Fitness Functions

Fitness functions are periodic, objective measurements of architectural health — metrics and checks that tell you whether the codebase still conforms to properties that matter to the team: dependency boundaries, test coverage thresholds, security posture, module coupling, and similar structural qualities. Unlike constraint enforcement that runs at PR time, fitness functions are designed to track trends over time and surface slow degradation that no single change causes but that cumulative change produces.

The concept originates from Ford, Parsons, Kua, and Sadalage’s Building Evolutionary Architectures (O’Reilly, 2017/2022). Their central observation: architecture degrades not through single bad changes but through accumulated small violations. Each individual change looks reasonable in isolation. The damage is cumulative and invisible until it becomes painful. Fitness functions are the mechanism that makes the invisible visible.


What Fitness Functions Are

A fitness function is a periodic, automated check that measures whether a system-wide architectural property still holds. It is not a test in the conventional sense. A test verifies that a specific behaviour works. A fitness function verifies that a structural property of the entire system – a property that emerges from the interaction of many components – remains within acceptable bounds.

Examples of the properties fitness functions track:

  • Whether modules respect declared layer boundaries
  • Whether coupling between components is increasing or stable
  • Whether any files are becoming complexity hotspots – high change frequency correlated with growing cognitive complexity
  • Whether test coverage is declining in architecturally significant layers
  • Whether dependency freshness is within budget

These checks are often too slow or expensive to run on every pull request. Full dependency graph analysis, coupling metric computation, and churn-complexity correlation require scanning the entire codebase and its history. But they are too important to skip entirely. Running them on a weekly schedule – aligned with the outer enforcement loop’s garbage collection cadence – balances thoroughness against cost.

The Difference from Constraints

Constraints and fitness functions are both harness enforcement, but they operate at different timescales and answer different questions.

A constraint gates an individual change. It runs at PR time and asks: “Does this specific change violate a rule?” A constraint that forbids UI code from importing database internals will catch the violation the moment someone writes the import. The scope is narrow: one change, one rule, one verdict.

A fitness function measures a system-wide property over time. It runs on a schedule and asks: “Has the system drifted from a property it should maintain?” A fitness function tracking coupling between two modules will not fire when any single import is added. It fires when the accumulated coupling across many changes crosses a threshold or shows a sustained upward trend.
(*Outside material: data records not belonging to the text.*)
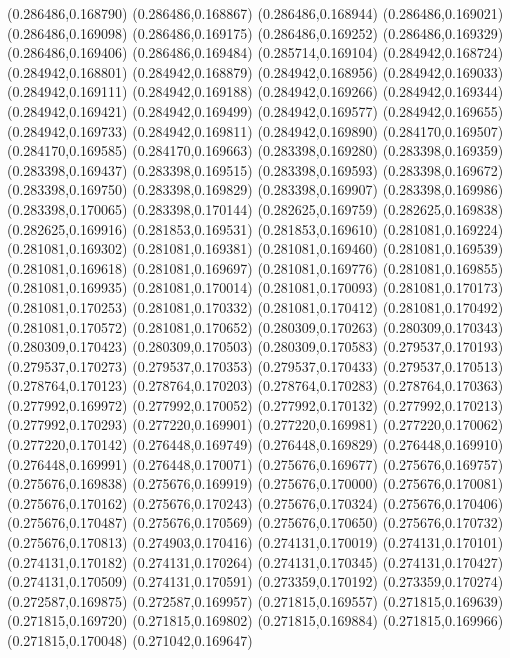 (0.286486,0.168790)
(0.286486,0.168867)
(0.286486,0.168944)
(0.286486,0.169021)
(0.286486,0.169098)
(0.286486,0.169175)
(0.286486,0.169252)
(0.286486,0.169329)
(0.286486,0.169406)
(0.286486,0.169484)
(0.285714,0.169104)
(0.284942,0.168724)
(0.284942,0.168801)
(0.284942,0.168879)
(0.284942,0.168956)
(0.284942,0.169033)
(0.284942,0.169111)
(0.284942,0.169188)
(0.284942,0.169266)
(0.284942,0.169344)
(0.284942,0.169421)
(0.284942,0.169499)
(0.284942,0.169577)
(0.284942,0.169655)
(0.284942,0.169733)
(0.284942,0.169811)
(0.284942,0.169890)
(0.284170,0.169507)
(0.284170,0.169585)
(0.284170,0.169663)
(0.283398,0.169280)
(0.283398,0.169359)
(0.283398,0.169437)
(0.283398,0.169515)
(0.283398,0.169593)
(0.283398,0.169672)
(0.283398,0.169750)
(0.283398,0.169829)
(0.283398,0.169907)
(0.283398,0.169986)
(0.283398,0.170065)
(0.283398,0.170144)
(0.282625,0.169759)
(0.282625,0.169838)
(0.282625,0.169916)
(0.281853,0.169531)
(0.281853,0.169610)
(0.281081,0.169224)
(0.281081,0.169302)
(0.281081,0.169381)
(0.281081,0.169460)
(0.281081,0.169539)
(0.281081,0.169618)
(0.281081,0.169697)
(0.281081,0.169776)
(0.281081,0.169855)
(0.281081,0.169935)
(0.281081,0.170014)
(0.281081,0.170093)
(0.281081,0.170173)
(0.281081,0.170253)
(0.281081,0.170332)
(0.281081,0.170412)
(0.281081,0.170492)
(0.281081,0.170572)
(0.281081,0.170652)
(0.280309,0.170263)
(0.280309,0.170343)
(0.280309,0.170423)
(0.280309,0.170503)
(0.280309,0.170583)
(0.279537,0.170193)
(0.279537,0.170273)
(0.279537,0.170353)
(0.279537,0.170433)
(0.279537,0.170513)
(0.278764,0.170123)
(0.278764,0.170203)
(0.278764,0.170283)
(0.278764,0.170363)
(0.277992,0.169972)
(0.277992,0.170052)
(0.277992,0.170132)
(0.277992,0.170213)
(0.277992,0.170293)
(0.277220,0.169901)
(0.277220,0.169981)
(0.277220,0.170062)
(0.277220,0.170142)
(0.276448,0.169749)
(0.276448,0.169829)
(0.276448,0.169910)
(0.276448,0.169991)
(0.276448,0.170071)
(0.275676,0.169677)
(0.275676,0.169757)
(0.275676,0.169838)
(0.275676,0.169919)
(0.275676,0.170000)
(0.275676,0.170081)
(0.275676,0.170162)
(0.275676,0.170243)
(0.275676,0.170324)
(0.275676,0.170406)
(0.275676,0.170487)
(0.275676,0.170569)
(0.275676,0.170650)
(0.275676,0.170732)
(0.275676,0.170813)
(0.274903,0.170416)
(0.274131,0.170019)
(0.274131,0.170101)
(0.274131,0.170182)
(0.274131,0.170264)
(0.274131,0.170345)
(0.274131,0.170427)
(0.274131,0.170509)
(0.274131,0.170591)
(0.273359,0.170192)
(0.273359,0.170274)
(0.272587,0.169875)
(0.272587,0.169957)
(0.271815,0.169557)
(0.271815,0.169639)
(0.271815,0.169720)
(0.271815,0.169802)
(0.271815,0.169884)
(0.271815,0.169966)
(0.271815,0.170048)
(0.271042,0.169647)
The scope is broad: the whole system, a measured trend, an interpreted signal.

Aspect Constraint Fitness Function
Scope Per-change (commit or PR) System-wide (weekly)
What it checks This change violates a rule The system has drifted from a property
Trigger Code is written or merged Scheduled GC run
Example “This file imports from a forbidden layer” “Coupling between modules A and B has increased 15% over 4 weeks”
Enforcement Deterministic or agent Deterministic (tool output) + agent (trend interpretation)

Constraints answer: “Is this change OK?” Fitness functions answer: “Is the system still healthy?” Both are necessary. Constraints prevent known-bad changes. Fitness functions detect emergent degradation that no single change caused.


The Four Categories

Fitness functions divide into four categories, each targeting a different dimension of architectural health.

Structural

Structural fitness functions verify that code organisation respects declared architectural boundaries. These are the most binary of the four categories: a layer boundary is either respected or it is not.

Layer boundary violations detect imports that cross declared architectural boundaries. If the team has decided that UI code must not import from the database layer, a structural fitness function scans the entire import graph and reports any violations. Tools like dependency-cruiser, ArchUnit, import-linter, and go-cleanarch automate this check.

Circular dependency detection finds cycles in the module dependency graph. Circular dependencies create hidden coupling: changing module A requires changing module B, which requires changing module A. The cycle makes both modules harder to reason about, test, and deploy independently. Tools like dependency-cruiser and JDepend detect these cycles automatically.

Import direction enforcement verifies that imports flow in the intended direction. In a layered architecture, dependencies should point downward (controller depends on service, service depends on repository, not the reverse). When imports flow against the grain, the architecture’s layering becomes decorative rather than structural.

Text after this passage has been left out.